Re: I hope you include all religions there
First: Like the originator of this thread (I hope you include . . .) I sense that there is a specific personal experience underlying your response. That's not said to invalidate any of your points, many of which I agree with.
What I question, specifically, is your general assertion that all religions are obsessed with getting their hands on everyone's personally identifiable information. (I recognize that there are, within specific religions and sects, the proclivities you cite to admonish, correct, condemn and shun any who do adhere strictly to a specific set of doctrinal beliefs or ritual expressions of faith. I am also aware that of at least one religion obsessed with gathering the particulars of prior generations and relatives, gathering them like the burial treasures of the Egyptian Pharos to achieve personal "godhood." But in my experience these are the exception, not the norm.)
Second, while the personality traits implicit in your discussion are most visible (and annoying) amongst religious groups, they are by no means exclusive to them. You are describing an authoritarian "follower" mindset. Simplistically, authoritarians accept belief in an external authority as the basis for unquestionable truth, to the exclusion of logic or proofs to the contrary. For this personality type, as your post describes extremely well, belief is tantamount to proof.
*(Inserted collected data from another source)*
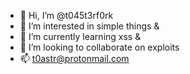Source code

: - 👋 Hi, I’m @t045t3rf0rk
- 👀 I’m interested in simple things &
- 🌱 I’m currently learning xss &
- 💞️ I’m looking to collaborate on exploits
- 📫 t0astr@protonmail.com

<!---
t045t3rf0rk/t045t3rf0rk is a ✨ special ✨ repository because its `README.md` (this file) appears on your GitHub profile.
You can click the Preview link to take a look at your changes.
--->
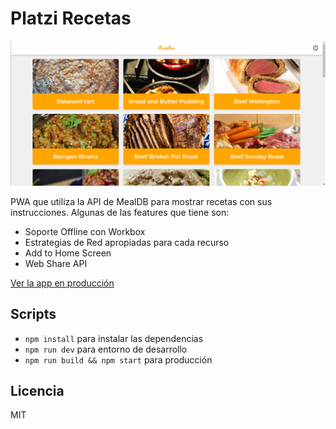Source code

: # Platzi Recetas

![Captura de Recetas](.readme-static/captura.png)

PWA que utiliza la API de MealDB para mostrar recetas con sus instrucciones. Algunas de las features que tiene son:

* Soporte Offline con Workbox
* Estrategias de Red apropiadas para cada recurso
* Add to Home Screen
* Web Share API

[Ver la app en producción](https://platzi-pwa-beta.now.sh/) 

## Scripts

* `npm install` para instalar las dependencias
* `npm run dev` para entorno de desarrollo
* `npm run build && npm start` para producción

## Licencia

MIT
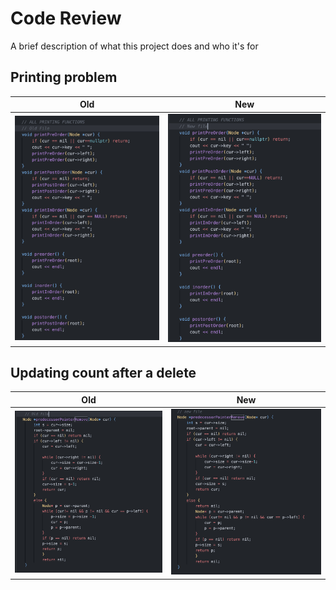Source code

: 
# Code Review

A brief description of what this project does and who it's for


## Printing problem
Old            |  New
:-------------------------:|:-------------------------:
![](https://github.com/danetsao/CS201-Data-Structures-Library/blob/main/Code-Review/Images/OldPrint.png)  |  ![](https://github.com/danetsao/CS201-Data-Structures-Library/blob/main/Code-Review/Images/NewPrint.png)


## Updating count after a delete
Old            |  New
:-------------------------:|:-------------------------:
![](https://github.com/danetsao/CS201-Data-Structures-Library/blob/main/Code-Review/Images/OldPredPointRemove.png)  |  ![](https://github.com/danetsao/CS201-Data-Structures-Library/blob/main/Code-Review/Images/NewPredPointRemove.png)


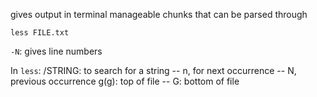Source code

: gives output in terminal manageable chunks that can be parsed through

`less FILE.txt`

`-N`: gives line numbers

In `less`:
/STRING: to search for a string -- n, for next occurrence -- N, previous occurrence
g(g): top of file -- G: bottom of file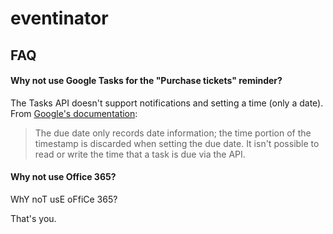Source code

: # eventinator

## FAQ

#### Why not use Google Tasks for the "Purchase tickets" reminder?

The Tasks API doesn't support notifications and setting a time (only a date). From [Google's documentation](https://developers.google.com/tasks/reference/rest/v1/tasks#Task):

> The due date only records date information; the time portion of the timestamp is discarded when setting the due date. It isn't possible to read or write the time that a task is due via the API.

#### Why not use Office 365?

WhY noT usE oFfiCe 365?

That's you.
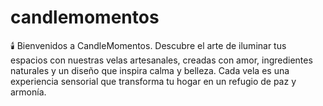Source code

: # candlemomentos
🕯️ Bienvenidos a CandleMomentos. Descubre el arte de iluminar tus espacios con nuestras velas artesanales, creadas con amor, ingredientes naturales y un diseño que inspira calma y belleza. Cada vela es una experiencia sensorial que transforma tu hogar en un refugio de paz y armonía.  
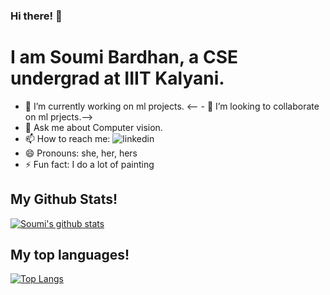 <p align="center">

### Hi there! 👋

# I am Soumi Bardhan, a CSE undergrad at IIIT Kalyani.

- 🔭 I’m currently working on ml projects.
<-- - 👯 I’m looking to collaborate on ml prjects.-->
- 💬 Ask me about Computer vision.
- 📫 How to reach me: ![linkedin](https://www.linkedin.com/in/soumi-bardhan-8539b3191/)
- 😄 Pronouns: she, her, hers
- ⚡ Fun fact: I do a lot of painting

## My Github Stats!

[![Soumi's github stats](https://github-readme-stats.vercel.app/api?username=Soumi7&show_icons=true)](https://github.com/Soumi7/github-readme-stats)


## My top languages!

 [![Top Langs](https://github-readme-stats.vercel.app/api/top-langs/?username=Soumi7)](https://github.com/Soumi7/github-readme-stats) 

</p>


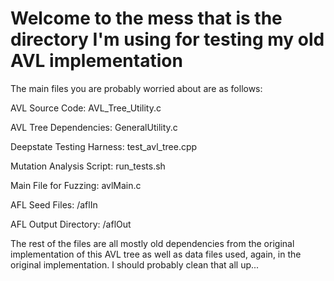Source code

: Welcome to the mess that is the directory I'm using for testing my old AVL implementation
=========================================================================================

The main files you are probably worried about are as follows:

AVL Source Code:                AVL_Tree_Utility.c

AVL Tree Dependencies:          GeneralUtility.c

Deepstate Testing Harness:      test_avl_tree.cpp

Mutation Analysis Script:       run_tests.sh


Main File for Fuzzing:          avlMain.c

AFL Seed Files:                 /aflIn

AFL Output Directory:           /aflOut


The rest of the files are all mostly old dependencies from the original implementation of this AVL tree
as well as data files used, again, in the original implementation. I should probably clean that all up...
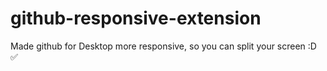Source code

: # github-responsive-extension
Made github for Desktop more responsive, so you can split your screen :D :white_check_mark:
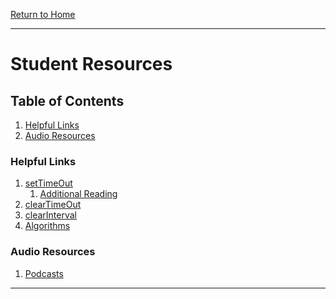 [Return to Home](../../../README.md)

<hr>

# Student Resources

## Table of Contents

01. [Helpful Links](#helpful-links)
02. [Audio Resources](#audio-resources)

### Helpful Links

01. [setTimeOut](https://developer.mozilla.org/en-US/docs/Web/API/WindowOrWorkerGlobalScope/setTimeout)
    1.  [Additional Reading](https://alligator.io/js/settimeout-setinterval/)
2.  [clearTimeOut](https://developer.mozilla.org/en-US/docs/Web/API/WindowOrWorkerGlobalScope/clearTimeout)
3.  [clearInterval](https://developer.mozilla.org/en-US/docs/Web/API/WindowOrWorkerGlobalScope/clearInterval)
4.  [Algorithms](https://github.com/trekhleb/javascript-algorithms)


### Audio Resources
01. [Podcasts](podcasts.md)



<hr>
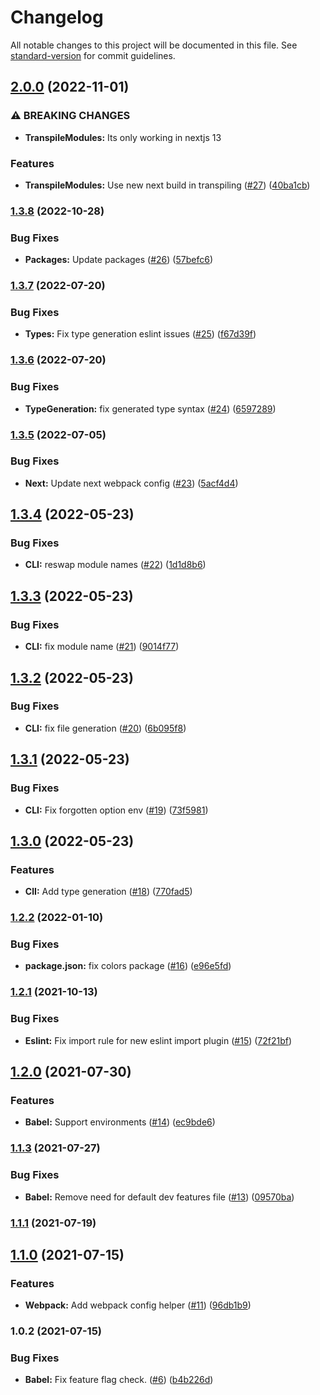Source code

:# Changelog

All notable changes to this project will be documented in this file. See [standard-version](https://github.com/conventional-changelog/standard-version) for commit guidelines.

## [2.0.0](https://github.com/nfqde/nfq-feature-flags/compare/v1.3.8...v2.0.0) (2022-11-01)


### ⚠ BREAKING CHANGES

* **TranspileModules:** Its only working in nextjs 13

### Features

* **TranspileModules:** Use new next build in transpiling ([#27](https://github.com/nfqde/nfq-feature-flags/issues/27)) ([40ba1cb](https://github.com/nfqde/nfq-feature-flags/commit/40ba1cbf163d0fd95a694afef9b97e029fda338c))

### [1.3.8](https://github.com/nfqde/nfq-feature-flags/compare/v1.3.7...v1.3.8) (2022-10-28)


### Bug Fixes

* **Packages:** Update packages ([#26](https://github.com/nfqde/nfq-feature-flags/issues/26)) ([57befc6](https://github.com/nfqde/nfq-feature-flags/commit/57befc6e2f0999bb90215f4e6dc8a3d41f6cd722))

### [1.3.7](https://github.com/nfqde/nfq-feature-flags/compare/v1.3.6...v1.3.7) (2022-07-20)


### Bug Fixes

* **Types:** Fix type generation eslint issues ([#25](https://github.com/nfqde/nfq-feature-flags/issues/25)) ([f67d39f](https://github.com/nfqde/nfq-feature-flags/commit/f67d39f77190c3ba6e396afc1732c03a7b9c2aff))

### [1.3.6](https://github.com/nfqde/nfq-feature-flags/compare/v1.3.5...v1.3.6) (2022-07-20)


### Bug Fixes

* **TypeGeneration:** fix generated type syntax ([#24](https://github.com/nfqde/nfq-feature-flags/issues/24)) ([6597289](https://github.com/nfqde/nfq-feature-flags/commit/65972895de9a55553d711a8b9f6c2f2aa4b604a2))

### [1.3.5](https://github.com/nfqde/nfq-feature-flags/compare/v1.3.4...v1.3.5) (2022-07-05)


### Bug Fixes

* **Next:** Update next webpack config ([#23](https://github.com/nfqde/nfq-feature-flags/issues/23)) ([5acf4d4](https://github.com/nfqde/nfq-feature-flags/commit/5acf4d426892ef402887dee6ba04ce1f3cd482c3))

## [1.3.4](https://github.com/nfqde/nfq-feature-flags/compare/v1.3.3...v1.3.4) (2022-05-23)


### Bug Fixes

* **CLI:** reswap module names ([#22](https://github.com/nfqde/nfq-feature-flags/issues/22)) ([1d1d8b6](https://github.com/nfqde/nfq-feature-flags/commit/1d1d8b66d962bdd2de065bf06c031ff49284d574))

## [1.3.3](https://github.com/nfqde/nfq-feature-flags/compare/v1.3.2...v1.3.3) (2022-05-23)


### Bug Fixes

* **CLI:** fix module name ([#21](https://github.com/nfqde/nfq-feature-flags/issues/21)) ([9014f77](https://github.com/nfqde/nfq-feature-flags/commit/9014f77d5ceac3224c2ece4a646c2532d882c169))

## [1.3.2](https://github.com/nfqde/nfq-feature-flags/compare/v1.3.1...v1.3.2) (2022-05-23)


### Bug Fixes

* **CLI:** fix file generation ([#20](https://github.com/nfqde/nfq-feature-flags/issues/20)) ([6b095f8](https://github.com/nfqde/nfq-feature-flags/commit/6b095f8cad6cf6ad429d3412fe86a10e33e49908))

## [1.3.1](https://github.com/nfqde/nfq-feature-flags/compare/v1.3.0...v1.3.1) (2022-05-23)


### Bug Fixes

* **CLI:** Fix forgotten option env ([#19](https://github.com/nfqde/nfq-feature-flags/issues/19)) ([73f5981](https://github.com/nfqde/nfq-feature-flags/commit/73f5981160321a88a3fe6207c3bc9e966b652ea3))

## [1.3.0](https://github.com/nfqde/nfq-feature-flags/compare/v1.2.2...v1.3.0) (2022-05-23)


### Features

* **ClI:** Add type generation ([#18](https://github.com/nfqde/nfq-feature-flags/issues/18)) ([770fad5](https://github.com/nfqde/nfq-feature-flags/commit/770fad56ff77a4386591452b9c931b4a40769d9a))

### [1.2.2](https://github.com/nfqde/nfq-feature-flags/compare/v1.2.1...v1.2.2) (2022-01-10)


### Bug Fixes

* **package.json:** fix colors package ([#16](https://github.com/nfqde/nfq-feature-flags/issues/16)) ([e96e5fd](https://github.com/nfqde/nfq-feature-flags/commit/e96e5fdb8fba767a48be1b802d3aa682f22cd106))

### [1.2.1](https://github.com/nfqde/nfq-feature-flags/compare/v1.2.0...v1.2.1) (2021-10-13)


### Bug Fixes

* **Eslint:** Fix import rule for new eslint import plugin ([#15](https://github.com/nfqde/nfq-feature-flags/issues/15)) ([72f21bf](https://github.com/nfqde/nfq-feature-flags/commit/72f21bf4056cbcab5ea206188b976c435063d53c))

## [1.2.0](https://github.com/nfqde/nfq-feature-flags/compare/v1.1.3...v1.2.0) (2021-07-30)


### Features

* **Babel:** Support environments ([#14](https://github.com/nfqde/nfq-feature-flags/issues/14)) ([ec9bde6](https://github.com/nfqde/nfq-feature-flags/commit/ec9bde63b21c6080f8413b616f353bd295004d83))

### [1.1.3](https://github.com/nfqde/nfq-feature-flags/compare/v1.1.1...v1.1.3) (2021-07-27)


### Bug Fixes

* **Babel:** Remove need for default dev features file ([#13](https://github.com/nfqde/nfq-feature-flags/issues/13)) ([09570ba](https://github.com/nfqde/nfq-feature-flags/commit/09570ba65350a6151c4afd5b963e41ff14ea9bfd))

### [1.1.1](https://github.com/nfqde/nfq-feature-flags/compare/v1.1.0...v1.1.1) (2021-07-19)

## [1.1.0](https://github.com/nfqde/nfq-feature-flags/compare/v1.0.2...v1.1.0) (2021-07-15)


### Features

* **Webpack:** Add webpack config helper ([#11](https://github.com/nfqde/nfq-feature-flags/issues/11)) ([96db1b9](https://github.com/nfqde/nfq-feature-flags/commit/96db1b925a5ec81b89284658aeb831caedc9fae2))

### 1.0.2 (2021-07-15)


### Bug Fixes

* **Babel:** Fix feature flag check. ([#6](https://github.com/nfqde/nfq-feature-flags/issues/6)) ([b4b226d](https://github.com/nfqde/nfq-feature-flags/commit/b4b226d0cefb5cf9cc9ff1132e0aab1938dfa002))
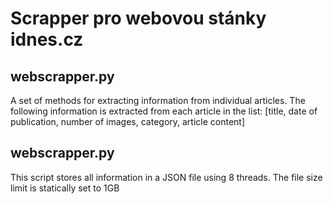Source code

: # Scrapper pro webovou stánky idnes.cz

## webscrapper.py

A set of methods for extracting information from individual articles. The following information is extracted from each article in the list: [title, date of publication, number of images, category, article content]

## webscrapper.py

This script stores all information in a JSON file using 8 threads. The file size limit is statically set to 1GB

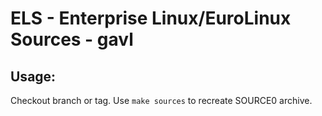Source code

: # ELS - Enterprise Linux/EuroLinux Sources - gavl
 
## Usage:
  Checkout branch or tag. Use `make sources` to recreate  SOURCE0 archive.
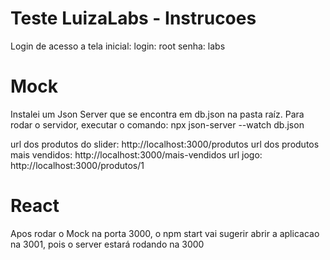 # Teste LuizaLabs - Instrucoes

Login de acesso a tela inicial:
login: root
senha: labs

# Mock

Instalei um Json Server que se encontra em db.json na pasta raíz. Para rodar o servidor, executar o comando: npx json-server --watch db.json

url dos produtos do slider: http://localhost:3000/produtos
url dos produtos mais vendidos: http://localhost:3000/mais-vendidos
url jogo: http://localhost:3000/produtos/1

# React

Apos rodar o Mock na porta 3000, o npm start vai sugerir abrir a aplicacao na 3001, pois o server estará rodando na 3000
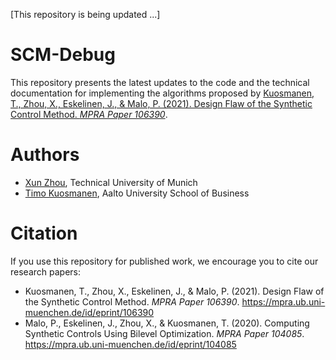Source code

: [This repository is being updated ...]

# SCM-Debug
This repository presents the latest updates to the code and the technical documentation for implementing the algorithms proposed by [Kuosmanen, T., Zhou, X., Eskelinen, J., & Malo, P. (2021). Design Flaw of the Synthetic Control Method. *MPRA Paper 106390*](https://mpra.ub.uni-muenchen.de/106390/).  

# Authors
* [Xun Zhou](https://www.researchgate.net/profile/Xun-Zhou-17), Technical University of Munich 
* [Timo Kuosmanen](https://www.researchgate.net/profile/Timo-Kuosmanen), Aalto University School of Business

# Citation
If you use this repository for published work, we encourage you to cite our research papers:
* Kuosmanen, T., Zhou, X., Eskelinen, J., & Malo, P. (2021). Design Flaw of the Synthetic Control Method. *MPRA Paper 106390*. https://mpra.ub.uni-muenchen.de/id/eprint/106390
* Malo, P., Eskelinen, J., Zhou, X., & Kuosmanen, T. (2020). Computing Synthetic Controls Using Bilevel Optimization. *MPRA Paper 104085*. https://mpra.ub.uni-muenchen.de/id/eprint/104085
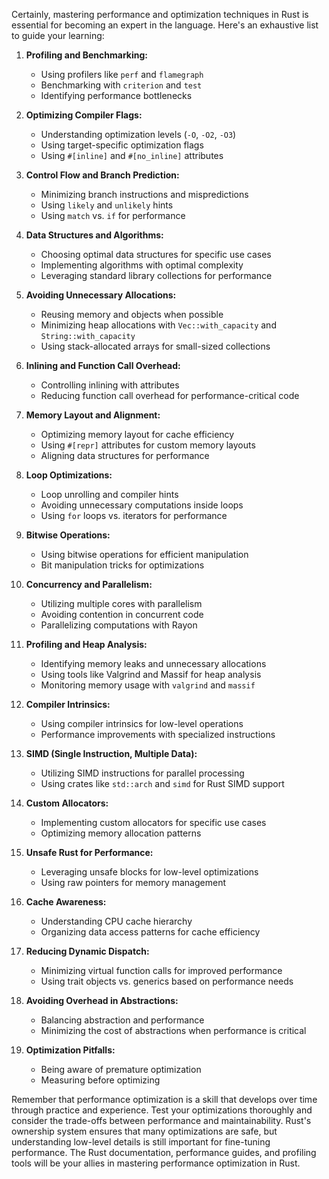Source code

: Certainly, mastering performance and optimization techniques in Rust is essential for becoming an expert in the language. Here's an exhaustive list to guide your learning:

1. **Profiling and Benchmarking:**
   - Using profilers like `perf` and `flamegraph`
   - Benchmarking with `criterion` and `test`
   - Identifying performance bottlenecks

2. **Optimizing Compiler Flags:**
   - Understanding optimization levels (`-O`, `-O2`, `-O3`)
   - Using target-specific optimization flags
   - Using `#[inline]` and `#[no_inline]` attributes

3. **Control Flow and Branch Prediction:**
   - Minimizing branch instructions and mispredictions
   - Using `likely` and `unlikely` hints
   - Using `match` vs. `if` for performance

4. **Data Structures and Algorithms:**
   - Choosing optimal data structures for specific use cases
   - Implementing algorithms with optimal complexity
   - Leveraging standard library collections for performance

5. **Avoiding Unnecessary Allocations:**
   - Reusing memory and objects when possible
   - Minimizing heap allocations with `Vec::with_capacity` and `String::with_capacity`
   - Using stack-allocated arrays for small-sized collections

6. **Inlining and Function Call Overhead:**
   - Controlling inlining with attributes
   - Reducing function call overhead for performance-critical code

7. **Memory Layout and Alignment:**
   - Optimizing memory layout for cache efficiency
   - Using `#[repr]` attributes for custom memory layouts
   - Aligning data structures for performance

8. **Loop Optimizations:**
   - Loop unrolling and compiler hints
   - Avoiding unnecessary computations inside loops
   - Using `for` loops vs. iterators for performance

9. **Bitwise Operations:**
   - Using bitwise operations for efficient manipulation
   - Bit manipulation tricks for optimizations

10. **Concurrency and Parallelism:**
    - Utilizing multiple cores with parallelism
    - Avoiding contention in concurrent code
    - Parallelizing computations with Rayon

11. **Profiling and Heap Analysis:**
    - Identifying memory leaks and unnecessary allocations
    - Using tools like Valgrind and Massif for heap analysis
    - Monitoring memory usage with `valgrind` and `massif`

12. **Compiler Intrinsics:**
    - Using compiler intrinsics for low-level operations
    - Performance improvements with specialized instructions

13. **SIMD (Single Instruction, Multiple Data):**
    - Utilizing SIMD instructions for parallel processing
    - Using crates like `std::arch` and `simd` for Rust SIMD support

14. **Custom Allocators:**
    - Implementing custom allocators for specific use cases
    - Optimizing memory allocation patterns

15. **Unsafe Rust for Performance:**
    - Leveraging unsafe blocks for low-level optimizations
    - Using raw pointers for memory management

16. **Cache Awareness:**
    - Understanding CPU cache hierarchy
    - Organizing data access patterns for cache efficiency

17. **Reducing Dynamic Dispatch:**
    - Minimizing virtual function calls for improved performance
    - Using trait objects vs. generics based on performance needs

18. **Avoiding Overhead in Abstractions:**
    - Balancing abstraction and performance
    - Minimizing the cost of abstractions when performance is critical

19. **Optimization Pitfalls:**
    - Being aware of premature optimization
    - Measuring before optimizing

Remember that performance optimization is a skill that develops over time through practice and experience. Test your optimizations thoroughly and consider the trade-offs between performance and maintainability. Rust's ownership system ensures that many optimizations are safe, but understanding low-level details is still important for fine-tuning performance. The Rust documentation, performance guides, and profiling tools will be your allies in mastering performance optimization in Rust.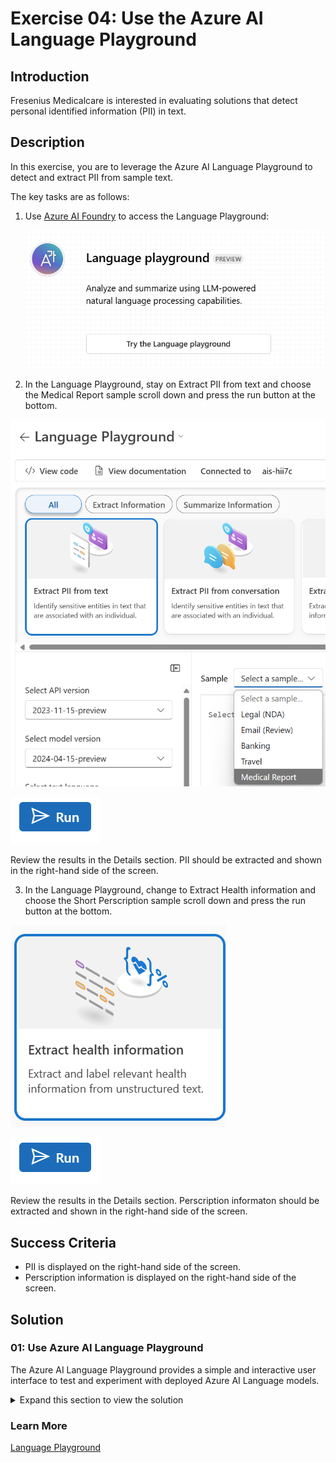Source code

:# Exercise 04: Use the Azure AI Language Playground

## Introduction

Fresenius Medicalcare is interested in evaluating solutions that detect personal identified information (PII) in text.

## Description

In this exercise, you are to leverage the Azure AI Language Playground to detect and extract PII from sample text.

The key tasks are as follows:

1. Use [Azure AI Foundry](https://ai.azure.com) to access the Language Playground:

    ![Language Playground.](images/language-playground.png)

2. In the Language Playground, stay on Extract PII from text and choose the Medical Report sample scroll down and press the run button at the bottom.

![medical report](images/medical-report.png)

![run](images/run.png)

Review the results in the Details section. PII should be extracted and shown in the right-hand side of the screen.

3. In the Language Playground, change to Extract Health information and choose the Short Perscription sample scroll down and press the run button at the bottom.

![medical report](images/health-information.png)

![run](images/run.png)

Review the results in the Details section. Perscription informaton should be extracted and shown in the right-hand side of the screen.

## Success Criteria

* PII is displayed on the right-hand side of the screen.
* Perscription information is displayed on the right-hand side of the screen.

## Solution

### 01: Use Azure AI Language Playground

The Azure AI Language Playground provides a simple and interactive user interface to test and experiment with deployed Azure AI Language models.

<details markdown="block">
<summary>Expand this section to view the solution</summary>

 Details:
    ![medical report solution](images/medical-report-solution.png)

 Details:
    ![health information solution](images/health-information-solution.png)

</details>

### Learn More

[Language Playground](https://learn.microsoft.com/en-us/azure/ai-services/language-service/language-studio)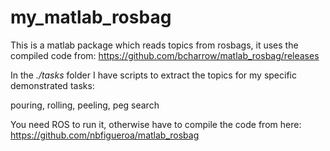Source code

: # my_matlab_rosbag

This is a matlab package which reads topics from rosbags, it uses the compiled code from: 
https://github.com/bcharrow/matlab_rosbag/releases

In the *./tasks* folder I have scripts to extract the topics for my specific demonstrated tasks:

pouring, rolling, peeling, peg search

You need ROS to run it, otherwise have to compile the code from here:
https://github.com/nbfigueroa/matlab_rosbag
Religious beliefs are arguably the easiest targets to hit. But the same personality type can seize on any authority. . . a book, a person, a group. This personality type is equally represented in Anabaptists and atheists alike. (My atheist colleagues quote Dawkins's "No Skyhooks" with all the passion of a Christian fundamentalist quoting Revelations--and with no more thought.)
This is anything but a one dimensional problem. As outlined by the Toffler's what one believes is essentially irrelevant to the "True Believer." They will believe anything, as long as they have an external authority to absolve them of personal responsibility. Again, not to take issue with Mr. Pott's points, per se. Just to observe that, as @Denarius points out, this is only part of a larger picture.
And, while the example is a cliche', the Nazi regime illustrated what can happen when an authoritarian leader succeeds in blending elements of religion, science, state authority and personality.
Third, for transparency, I am a confessed Christian. Granted I am a Christian of the flavor that have traditionally been burnt at the stake by other Christians. I'm essentially Wesleyan by nature. My faith is informed by scripture, tradition, experience and reason. I am fundamentally (pun intended) profoundly agnostic. Belief and knowledge are very different things. I am fairly typical of other Christians I encounter on a daily basis. I firmly believe that this same mindset is widely reflected in believers from other traditions.